ポイントは、社内に設けた「障害者支援委員会」を交代制にして、ほとんどの社員をこの委員経験者にしたこと! これにより、いわば会社全体を障害者雇用の当事者にして、働きやすい職場作りを進めていったわけです。同社でも、初期には「なんで我々が障害者の面倒を見なきゃならないんだ」「ボランティアを募集すればいいじゃないか」といった声が、一般社員から漏れていたそうですが、今やそんな空気はまるで感じられません。《少人数のプロよりも、大勢の素人で》この課題に取り組もうという姿勢が、見事に奏功したようです。

そんな空気を端的に示すエピソードが、取材中にもありました。動画の中に短時間登場する、勤続17年の男性。あのシーンで彼と私との会話を手話で橋渡ししてくれているのは、用意された通訳者ではなく、たまたまそこにいた彼の部下の女性社員です。彼女は、その上司を心から尊敬している様子でした。「17年も勤めているから尊敬されている」のではなく、「尊敬されるから17年も続いている」のかも知れない……継続雇用実現の秘訣を、そこに垣間見た気がしました。

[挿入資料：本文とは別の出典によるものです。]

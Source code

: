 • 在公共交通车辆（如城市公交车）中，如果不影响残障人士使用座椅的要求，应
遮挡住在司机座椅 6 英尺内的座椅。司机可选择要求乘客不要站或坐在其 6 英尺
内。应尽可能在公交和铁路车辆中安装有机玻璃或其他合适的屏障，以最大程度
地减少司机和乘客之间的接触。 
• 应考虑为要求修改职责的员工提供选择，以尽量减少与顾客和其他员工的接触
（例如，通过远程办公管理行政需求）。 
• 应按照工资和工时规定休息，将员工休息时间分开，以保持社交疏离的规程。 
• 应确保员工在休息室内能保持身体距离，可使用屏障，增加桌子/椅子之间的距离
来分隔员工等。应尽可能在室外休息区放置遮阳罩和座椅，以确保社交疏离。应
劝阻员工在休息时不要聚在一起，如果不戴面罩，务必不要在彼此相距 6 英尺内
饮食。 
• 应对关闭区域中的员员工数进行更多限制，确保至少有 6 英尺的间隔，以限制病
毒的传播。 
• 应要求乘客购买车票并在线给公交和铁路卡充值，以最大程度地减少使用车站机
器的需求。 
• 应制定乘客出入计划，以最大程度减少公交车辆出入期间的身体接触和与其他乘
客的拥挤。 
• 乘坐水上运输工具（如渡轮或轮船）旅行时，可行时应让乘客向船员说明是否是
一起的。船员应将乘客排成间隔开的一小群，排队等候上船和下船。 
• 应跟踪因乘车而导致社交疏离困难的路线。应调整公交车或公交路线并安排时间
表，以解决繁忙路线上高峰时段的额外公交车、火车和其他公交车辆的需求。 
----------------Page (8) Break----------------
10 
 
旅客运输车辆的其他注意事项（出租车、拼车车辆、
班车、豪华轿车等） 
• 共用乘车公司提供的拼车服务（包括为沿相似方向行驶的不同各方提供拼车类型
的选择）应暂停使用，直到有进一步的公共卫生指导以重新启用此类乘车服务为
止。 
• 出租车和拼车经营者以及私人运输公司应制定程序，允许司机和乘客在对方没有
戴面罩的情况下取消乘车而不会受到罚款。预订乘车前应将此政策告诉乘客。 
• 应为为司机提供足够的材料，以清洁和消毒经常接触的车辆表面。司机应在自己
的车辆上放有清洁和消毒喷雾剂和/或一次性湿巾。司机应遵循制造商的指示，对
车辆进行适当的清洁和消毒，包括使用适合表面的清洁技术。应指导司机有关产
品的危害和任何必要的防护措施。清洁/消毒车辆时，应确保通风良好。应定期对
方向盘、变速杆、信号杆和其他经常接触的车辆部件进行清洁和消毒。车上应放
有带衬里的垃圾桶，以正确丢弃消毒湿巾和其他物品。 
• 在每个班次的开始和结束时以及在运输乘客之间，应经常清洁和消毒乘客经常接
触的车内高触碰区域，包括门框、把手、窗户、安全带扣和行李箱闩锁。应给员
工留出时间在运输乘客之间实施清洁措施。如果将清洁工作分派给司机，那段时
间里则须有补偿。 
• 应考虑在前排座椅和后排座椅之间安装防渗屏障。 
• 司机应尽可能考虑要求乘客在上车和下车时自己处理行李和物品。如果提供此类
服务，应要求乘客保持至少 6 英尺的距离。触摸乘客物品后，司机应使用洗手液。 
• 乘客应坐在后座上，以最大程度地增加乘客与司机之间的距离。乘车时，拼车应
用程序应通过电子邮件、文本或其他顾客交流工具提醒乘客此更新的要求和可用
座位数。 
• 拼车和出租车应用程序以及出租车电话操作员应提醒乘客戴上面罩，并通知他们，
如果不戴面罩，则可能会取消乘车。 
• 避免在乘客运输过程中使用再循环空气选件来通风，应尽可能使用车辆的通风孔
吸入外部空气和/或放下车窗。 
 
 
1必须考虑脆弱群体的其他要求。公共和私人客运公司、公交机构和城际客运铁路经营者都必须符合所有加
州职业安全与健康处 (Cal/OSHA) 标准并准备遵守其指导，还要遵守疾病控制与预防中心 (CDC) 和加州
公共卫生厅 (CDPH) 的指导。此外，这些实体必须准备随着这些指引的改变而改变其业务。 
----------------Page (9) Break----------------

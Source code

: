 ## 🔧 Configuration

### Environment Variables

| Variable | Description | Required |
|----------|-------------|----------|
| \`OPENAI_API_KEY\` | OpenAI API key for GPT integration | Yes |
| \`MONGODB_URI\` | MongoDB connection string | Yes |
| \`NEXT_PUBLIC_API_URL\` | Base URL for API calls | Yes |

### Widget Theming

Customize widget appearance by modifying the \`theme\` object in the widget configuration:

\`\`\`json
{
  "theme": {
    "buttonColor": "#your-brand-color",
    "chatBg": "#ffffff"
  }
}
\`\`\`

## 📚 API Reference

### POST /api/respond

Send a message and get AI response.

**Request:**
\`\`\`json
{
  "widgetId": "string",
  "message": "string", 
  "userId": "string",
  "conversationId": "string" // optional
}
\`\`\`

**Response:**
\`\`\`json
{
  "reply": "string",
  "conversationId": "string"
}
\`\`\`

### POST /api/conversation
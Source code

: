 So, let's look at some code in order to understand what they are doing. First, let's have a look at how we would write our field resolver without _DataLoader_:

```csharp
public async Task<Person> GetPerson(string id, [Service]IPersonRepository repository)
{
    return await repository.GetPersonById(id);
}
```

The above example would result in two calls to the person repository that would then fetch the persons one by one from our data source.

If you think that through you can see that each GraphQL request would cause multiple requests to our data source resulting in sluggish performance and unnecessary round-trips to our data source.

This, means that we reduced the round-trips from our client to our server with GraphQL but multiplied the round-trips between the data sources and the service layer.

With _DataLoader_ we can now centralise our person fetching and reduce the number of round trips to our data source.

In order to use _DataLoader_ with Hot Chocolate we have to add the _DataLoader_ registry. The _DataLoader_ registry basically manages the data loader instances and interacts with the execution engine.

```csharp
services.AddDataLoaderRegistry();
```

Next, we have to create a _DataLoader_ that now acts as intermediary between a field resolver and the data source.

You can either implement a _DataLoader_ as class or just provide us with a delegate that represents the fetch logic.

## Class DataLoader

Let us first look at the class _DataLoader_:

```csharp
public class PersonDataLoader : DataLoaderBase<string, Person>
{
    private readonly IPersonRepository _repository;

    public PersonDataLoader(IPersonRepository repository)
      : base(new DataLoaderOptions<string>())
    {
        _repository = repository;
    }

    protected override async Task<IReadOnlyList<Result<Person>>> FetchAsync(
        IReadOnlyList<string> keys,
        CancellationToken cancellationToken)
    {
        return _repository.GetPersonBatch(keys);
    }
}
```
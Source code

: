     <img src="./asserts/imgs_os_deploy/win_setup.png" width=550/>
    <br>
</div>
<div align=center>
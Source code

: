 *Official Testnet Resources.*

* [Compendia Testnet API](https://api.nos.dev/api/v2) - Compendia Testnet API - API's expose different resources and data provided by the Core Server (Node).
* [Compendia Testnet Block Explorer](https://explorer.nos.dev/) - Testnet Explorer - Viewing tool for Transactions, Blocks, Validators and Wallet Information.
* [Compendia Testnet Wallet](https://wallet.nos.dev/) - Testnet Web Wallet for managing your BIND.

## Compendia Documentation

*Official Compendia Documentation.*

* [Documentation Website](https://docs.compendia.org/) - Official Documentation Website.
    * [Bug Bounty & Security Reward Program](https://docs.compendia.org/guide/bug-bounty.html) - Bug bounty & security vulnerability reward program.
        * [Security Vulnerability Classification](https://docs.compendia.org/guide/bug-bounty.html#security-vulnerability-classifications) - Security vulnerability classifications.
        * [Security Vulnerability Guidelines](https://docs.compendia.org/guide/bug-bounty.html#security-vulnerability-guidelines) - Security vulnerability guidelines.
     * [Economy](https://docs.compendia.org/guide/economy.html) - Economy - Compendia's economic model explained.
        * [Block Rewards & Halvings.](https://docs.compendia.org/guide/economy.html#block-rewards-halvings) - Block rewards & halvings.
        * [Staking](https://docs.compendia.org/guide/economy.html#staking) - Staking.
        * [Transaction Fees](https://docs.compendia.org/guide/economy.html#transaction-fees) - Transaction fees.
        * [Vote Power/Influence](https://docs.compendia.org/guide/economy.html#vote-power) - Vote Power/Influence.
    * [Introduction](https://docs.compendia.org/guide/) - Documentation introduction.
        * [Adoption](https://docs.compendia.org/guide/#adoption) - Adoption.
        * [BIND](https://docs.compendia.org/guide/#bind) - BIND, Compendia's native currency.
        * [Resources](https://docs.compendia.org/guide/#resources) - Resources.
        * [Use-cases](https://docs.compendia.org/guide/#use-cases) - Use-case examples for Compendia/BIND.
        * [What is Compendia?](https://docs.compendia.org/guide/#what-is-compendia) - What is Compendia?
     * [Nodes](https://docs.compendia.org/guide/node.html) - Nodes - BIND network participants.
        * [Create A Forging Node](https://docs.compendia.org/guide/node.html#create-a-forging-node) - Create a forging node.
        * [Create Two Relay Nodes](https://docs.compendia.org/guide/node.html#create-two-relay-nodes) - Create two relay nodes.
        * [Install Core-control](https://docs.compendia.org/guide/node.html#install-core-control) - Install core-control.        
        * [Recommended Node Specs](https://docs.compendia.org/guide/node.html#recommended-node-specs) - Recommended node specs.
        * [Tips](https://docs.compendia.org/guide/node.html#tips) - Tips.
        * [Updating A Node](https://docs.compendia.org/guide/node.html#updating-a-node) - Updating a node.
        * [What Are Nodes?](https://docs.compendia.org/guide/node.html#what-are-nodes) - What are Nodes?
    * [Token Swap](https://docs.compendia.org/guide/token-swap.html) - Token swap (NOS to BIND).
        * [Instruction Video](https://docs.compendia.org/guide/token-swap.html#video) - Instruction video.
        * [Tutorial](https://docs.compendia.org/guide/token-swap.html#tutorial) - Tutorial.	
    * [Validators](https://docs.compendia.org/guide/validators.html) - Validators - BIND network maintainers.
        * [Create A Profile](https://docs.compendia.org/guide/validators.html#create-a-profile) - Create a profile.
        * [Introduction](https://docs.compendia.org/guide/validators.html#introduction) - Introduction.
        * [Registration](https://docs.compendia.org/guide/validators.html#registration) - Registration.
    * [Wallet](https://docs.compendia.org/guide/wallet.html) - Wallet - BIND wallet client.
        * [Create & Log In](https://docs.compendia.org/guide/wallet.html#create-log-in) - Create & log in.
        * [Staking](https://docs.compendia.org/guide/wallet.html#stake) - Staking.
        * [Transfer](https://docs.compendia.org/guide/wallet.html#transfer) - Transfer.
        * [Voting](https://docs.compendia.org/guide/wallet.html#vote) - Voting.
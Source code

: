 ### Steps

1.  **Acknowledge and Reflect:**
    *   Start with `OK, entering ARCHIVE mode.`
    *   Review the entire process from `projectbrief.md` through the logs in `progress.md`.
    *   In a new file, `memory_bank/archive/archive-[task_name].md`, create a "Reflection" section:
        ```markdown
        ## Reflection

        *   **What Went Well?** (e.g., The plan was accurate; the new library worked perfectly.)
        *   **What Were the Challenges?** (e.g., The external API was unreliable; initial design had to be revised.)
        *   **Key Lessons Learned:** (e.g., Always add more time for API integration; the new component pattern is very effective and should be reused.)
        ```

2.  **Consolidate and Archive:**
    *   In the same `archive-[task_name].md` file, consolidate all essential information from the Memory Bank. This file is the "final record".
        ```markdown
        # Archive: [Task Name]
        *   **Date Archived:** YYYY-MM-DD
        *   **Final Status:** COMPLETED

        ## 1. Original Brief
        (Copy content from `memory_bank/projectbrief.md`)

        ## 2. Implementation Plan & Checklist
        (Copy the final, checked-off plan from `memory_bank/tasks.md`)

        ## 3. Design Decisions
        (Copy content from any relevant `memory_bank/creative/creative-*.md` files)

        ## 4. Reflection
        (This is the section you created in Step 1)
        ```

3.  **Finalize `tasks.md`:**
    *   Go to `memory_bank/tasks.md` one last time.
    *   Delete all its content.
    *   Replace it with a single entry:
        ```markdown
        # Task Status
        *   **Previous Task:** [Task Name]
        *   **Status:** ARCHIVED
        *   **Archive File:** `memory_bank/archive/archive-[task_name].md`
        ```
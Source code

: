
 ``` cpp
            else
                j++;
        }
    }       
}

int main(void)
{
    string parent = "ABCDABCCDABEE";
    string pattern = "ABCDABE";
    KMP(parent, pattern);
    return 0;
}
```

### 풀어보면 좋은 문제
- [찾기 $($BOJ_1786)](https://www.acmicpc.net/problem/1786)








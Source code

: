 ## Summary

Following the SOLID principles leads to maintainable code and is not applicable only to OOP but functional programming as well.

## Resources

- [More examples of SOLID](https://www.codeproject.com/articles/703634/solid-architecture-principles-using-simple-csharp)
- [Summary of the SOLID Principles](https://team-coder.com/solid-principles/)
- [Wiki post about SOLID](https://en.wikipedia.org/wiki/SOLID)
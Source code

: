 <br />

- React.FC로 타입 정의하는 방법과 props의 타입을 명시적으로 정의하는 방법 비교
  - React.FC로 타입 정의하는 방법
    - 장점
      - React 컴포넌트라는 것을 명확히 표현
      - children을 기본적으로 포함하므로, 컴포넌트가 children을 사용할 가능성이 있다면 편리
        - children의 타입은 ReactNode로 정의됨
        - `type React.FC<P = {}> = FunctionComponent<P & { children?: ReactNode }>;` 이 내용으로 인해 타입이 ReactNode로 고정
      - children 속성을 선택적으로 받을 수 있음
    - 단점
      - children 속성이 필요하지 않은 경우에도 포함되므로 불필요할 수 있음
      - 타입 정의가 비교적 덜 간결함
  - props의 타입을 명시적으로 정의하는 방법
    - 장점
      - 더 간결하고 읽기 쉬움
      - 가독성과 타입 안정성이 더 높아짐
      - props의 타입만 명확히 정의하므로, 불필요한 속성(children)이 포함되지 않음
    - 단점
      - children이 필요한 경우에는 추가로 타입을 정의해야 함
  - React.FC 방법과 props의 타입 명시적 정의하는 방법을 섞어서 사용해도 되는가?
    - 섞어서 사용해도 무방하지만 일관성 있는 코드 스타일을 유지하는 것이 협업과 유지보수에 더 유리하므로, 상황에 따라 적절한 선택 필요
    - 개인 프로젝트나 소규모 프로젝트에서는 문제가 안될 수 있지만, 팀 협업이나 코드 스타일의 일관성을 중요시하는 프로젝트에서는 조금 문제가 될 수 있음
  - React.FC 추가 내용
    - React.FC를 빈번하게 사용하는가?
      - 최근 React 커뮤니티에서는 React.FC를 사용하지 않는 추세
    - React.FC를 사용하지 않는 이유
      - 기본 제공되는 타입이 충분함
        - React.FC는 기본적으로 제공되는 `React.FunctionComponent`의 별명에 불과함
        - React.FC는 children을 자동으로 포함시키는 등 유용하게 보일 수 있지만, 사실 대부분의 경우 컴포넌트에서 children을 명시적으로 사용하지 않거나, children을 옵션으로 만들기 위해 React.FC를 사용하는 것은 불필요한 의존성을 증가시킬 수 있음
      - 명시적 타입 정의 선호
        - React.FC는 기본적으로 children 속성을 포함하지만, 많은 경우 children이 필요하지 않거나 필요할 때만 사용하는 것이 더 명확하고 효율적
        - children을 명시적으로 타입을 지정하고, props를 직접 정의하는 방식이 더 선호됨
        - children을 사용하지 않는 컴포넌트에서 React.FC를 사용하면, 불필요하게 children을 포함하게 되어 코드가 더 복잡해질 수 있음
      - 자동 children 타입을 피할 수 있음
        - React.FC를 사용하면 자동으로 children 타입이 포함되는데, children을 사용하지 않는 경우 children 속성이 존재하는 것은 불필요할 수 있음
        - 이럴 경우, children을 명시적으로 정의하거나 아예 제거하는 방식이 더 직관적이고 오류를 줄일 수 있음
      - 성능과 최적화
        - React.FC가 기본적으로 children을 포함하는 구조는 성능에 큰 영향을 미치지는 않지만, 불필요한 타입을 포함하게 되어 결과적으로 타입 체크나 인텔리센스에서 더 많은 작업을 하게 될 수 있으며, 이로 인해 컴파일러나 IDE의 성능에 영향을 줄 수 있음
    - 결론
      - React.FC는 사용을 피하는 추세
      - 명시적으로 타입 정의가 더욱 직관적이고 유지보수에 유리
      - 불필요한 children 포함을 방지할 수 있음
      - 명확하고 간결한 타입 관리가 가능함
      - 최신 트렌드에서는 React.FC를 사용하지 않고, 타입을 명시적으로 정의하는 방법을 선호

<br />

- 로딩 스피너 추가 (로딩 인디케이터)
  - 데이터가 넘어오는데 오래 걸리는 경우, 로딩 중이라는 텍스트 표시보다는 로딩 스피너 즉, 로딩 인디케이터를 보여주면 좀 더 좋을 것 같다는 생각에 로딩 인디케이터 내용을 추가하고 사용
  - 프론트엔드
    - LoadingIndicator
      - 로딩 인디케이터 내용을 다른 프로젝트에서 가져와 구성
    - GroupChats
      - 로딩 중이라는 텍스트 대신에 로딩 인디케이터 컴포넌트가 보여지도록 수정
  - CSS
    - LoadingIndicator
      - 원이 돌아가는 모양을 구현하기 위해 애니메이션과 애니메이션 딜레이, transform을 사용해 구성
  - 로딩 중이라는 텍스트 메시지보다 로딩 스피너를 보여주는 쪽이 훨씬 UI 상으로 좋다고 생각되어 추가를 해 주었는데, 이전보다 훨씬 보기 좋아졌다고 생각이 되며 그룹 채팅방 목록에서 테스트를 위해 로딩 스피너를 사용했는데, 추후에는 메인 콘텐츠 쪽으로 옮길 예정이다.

岡元副社長のインタビューには、社員の障害者に対して「叱る」「教える」「○○させる」といった言葉遣いがしばしば登場します。“障害者と健常者は対等なんだ”という意識が不自然に強すぎる人は、こういう場面で過度に言葉を選んだりしますから、岡元さんの言い回しを聞くとギョッとして、「この人は、障害者を見下しているのではないか」と勘違いするかもしれません。でも、本当に対等だという見方が身体に染み込んでいるからこそ、岡元さんは雇用した障害者の人達に対し腫れ物に触るような扱いをず、ATARIMAEの《ボスと部下》の間柄の言葉遣いをしているんですね。